Jetzt also doch: Produktionsstopp bei Audi in Ingolstadt

23.02.2021 / 18:09
Der Autobauer reagiert auf Teilemangel

Der Audi e-tron auf dem Weg zur nächsten Montagestation im CO2-neutralen Werk in Brüssel. (Autor: Audi)

(ty) Audi muss erneut seine Produktion im Stammwerk Ingolstadt stoppen. Der Stillstand soll zunächst für die kommende Woche, also vom 1. bis 7. März, gelten und alle Schichten und Montagelinien treffen.
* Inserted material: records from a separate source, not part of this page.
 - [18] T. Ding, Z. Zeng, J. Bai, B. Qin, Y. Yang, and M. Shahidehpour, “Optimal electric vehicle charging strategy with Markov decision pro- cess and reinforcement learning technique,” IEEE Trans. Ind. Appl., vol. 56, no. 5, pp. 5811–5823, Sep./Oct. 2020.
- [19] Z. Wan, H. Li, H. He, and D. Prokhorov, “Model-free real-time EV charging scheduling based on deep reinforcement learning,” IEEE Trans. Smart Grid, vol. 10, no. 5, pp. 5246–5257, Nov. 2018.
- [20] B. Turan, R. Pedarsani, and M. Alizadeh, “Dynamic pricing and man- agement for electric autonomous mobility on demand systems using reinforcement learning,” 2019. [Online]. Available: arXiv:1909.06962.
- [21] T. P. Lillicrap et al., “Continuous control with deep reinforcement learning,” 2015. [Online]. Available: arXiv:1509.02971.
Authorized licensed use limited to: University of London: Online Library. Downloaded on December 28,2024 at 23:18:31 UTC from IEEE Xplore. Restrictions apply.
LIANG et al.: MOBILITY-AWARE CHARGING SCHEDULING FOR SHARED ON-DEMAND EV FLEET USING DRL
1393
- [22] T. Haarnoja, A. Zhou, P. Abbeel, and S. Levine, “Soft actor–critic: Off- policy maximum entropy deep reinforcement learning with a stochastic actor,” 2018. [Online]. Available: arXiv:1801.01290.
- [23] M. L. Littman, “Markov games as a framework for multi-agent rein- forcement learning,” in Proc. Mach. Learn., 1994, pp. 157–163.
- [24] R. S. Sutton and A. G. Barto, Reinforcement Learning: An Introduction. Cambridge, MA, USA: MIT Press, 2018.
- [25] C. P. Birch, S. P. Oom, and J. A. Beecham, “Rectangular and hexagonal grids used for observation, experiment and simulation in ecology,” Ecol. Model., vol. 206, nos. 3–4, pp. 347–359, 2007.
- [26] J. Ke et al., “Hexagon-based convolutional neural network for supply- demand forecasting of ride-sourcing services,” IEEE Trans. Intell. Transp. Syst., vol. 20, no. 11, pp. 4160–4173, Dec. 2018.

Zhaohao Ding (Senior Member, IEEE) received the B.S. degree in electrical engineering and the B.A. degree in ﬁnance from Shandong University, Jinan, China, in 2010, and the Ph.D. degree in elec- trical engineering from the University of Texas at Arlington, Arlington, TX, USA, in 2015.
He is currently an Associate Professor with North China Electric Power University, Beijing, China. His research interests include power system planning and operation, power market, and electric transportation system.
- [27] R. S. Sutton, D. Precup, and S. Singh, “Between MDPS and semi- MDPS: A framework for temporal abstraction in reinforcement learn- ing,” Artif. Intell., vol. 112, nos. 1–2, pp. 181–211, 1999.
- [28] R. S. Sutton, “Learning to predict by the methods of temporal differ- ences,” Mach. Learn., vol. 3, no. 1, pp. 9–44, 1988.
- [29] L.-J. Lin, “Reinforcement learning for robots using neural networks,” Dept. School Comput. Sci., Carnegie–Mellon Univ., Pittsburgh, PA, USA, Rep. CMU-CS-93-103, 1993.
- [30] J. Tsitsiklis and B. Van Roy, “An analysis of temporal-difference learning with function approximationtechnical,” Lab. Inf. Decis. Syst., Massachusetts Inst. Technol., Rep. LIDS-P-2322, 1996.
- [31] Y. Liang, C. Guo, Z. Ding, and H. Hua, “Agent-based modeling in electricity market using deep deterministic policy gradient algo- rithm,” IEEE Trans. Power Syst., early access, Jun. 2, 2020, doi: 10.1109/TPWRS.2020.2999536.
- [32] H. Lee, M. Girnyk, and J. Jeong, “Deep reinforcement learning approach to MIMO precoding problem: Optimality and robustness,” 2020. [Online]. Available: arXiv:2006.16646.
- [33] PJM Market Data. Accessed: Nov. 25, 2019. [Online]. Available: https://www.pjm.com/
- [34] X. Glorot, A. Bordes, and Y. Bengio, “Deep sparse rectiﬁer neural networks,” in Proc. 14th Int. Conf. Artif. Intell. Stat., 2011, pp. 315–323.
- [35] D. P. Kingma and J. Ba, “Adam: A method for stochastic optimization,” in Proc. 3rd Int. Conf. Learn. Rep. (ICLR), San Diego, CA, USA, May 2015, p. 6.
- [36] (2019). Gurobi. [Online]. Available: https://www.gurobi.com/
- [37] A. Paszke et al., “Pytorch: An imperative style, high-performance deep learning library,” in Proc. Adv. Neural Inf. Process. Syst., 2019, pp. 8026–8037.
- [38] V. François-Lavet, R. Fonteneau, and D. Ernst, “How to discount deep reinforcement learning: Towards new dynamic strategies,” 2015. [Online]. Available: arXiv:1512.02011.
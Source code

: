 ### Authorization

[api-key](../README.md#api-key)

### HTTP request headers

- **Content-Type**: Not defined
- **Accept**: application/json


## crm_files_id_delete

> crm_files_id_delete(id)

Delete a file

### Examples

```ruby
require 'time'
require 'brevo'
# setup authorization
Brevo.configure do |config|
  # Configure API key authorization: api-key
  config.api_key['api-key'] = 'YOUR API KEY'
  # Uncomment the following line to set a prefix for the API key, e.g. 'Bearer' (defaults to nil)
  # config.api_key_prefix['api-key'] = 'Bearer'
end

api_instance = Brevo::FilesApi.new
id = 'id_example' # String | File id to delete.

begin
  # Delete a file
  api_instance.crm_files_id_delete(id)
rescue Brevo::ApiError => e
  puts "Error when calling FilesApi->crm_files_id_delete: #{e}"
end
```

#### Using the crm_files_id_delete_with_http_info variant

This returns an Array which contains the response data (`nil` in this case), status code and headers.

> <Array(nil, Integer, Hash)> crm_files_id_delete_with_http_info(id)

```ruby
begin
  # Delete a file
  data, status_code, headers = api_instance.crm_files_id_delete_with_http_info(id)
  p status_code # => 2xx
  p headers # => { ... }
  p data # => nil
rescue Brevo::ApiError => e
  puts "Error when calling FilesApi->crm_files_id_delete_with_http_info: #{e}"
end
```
Wie bereits zuvor berichtet, reagiert der Autobauer damit auf den weiter bestehenden Mangel an Halbleitern und Chips, der die Produktion schon länger belastet. Wie aus einer Mitteilung an die Beschäftigten im konzerneigenen Intranet hervorgeht, habe das Unternehmen daher für den Monat März erneut Kurzarbeit angemeldet. Betroffen sind 16.000 Beschäftigte – vor allem in der Produktion am Standort Ingolstadt.

Anders sieht es in Neckarsulm aus. Die dortige Fertigung „ist nach jetzigem Stand nicht von den Arbeitsausfällen betroffen, da das Werk den Chip-Mangel aufgrund des Fahrzeugvolumens abfedern kann“. Schon im Januar hatte Audi aus den gleichen Gründen seine Produktion drosseln und dann stoppen müssen. Die gesamte Branche kämpft mit den Folgen des Chip-Mangels. Dieser resultiert aus der veränderten Produktion vieler Zulieferer, die in der Corona-Krise verstärkt für Unterhaltungselektronik gefertigt haben.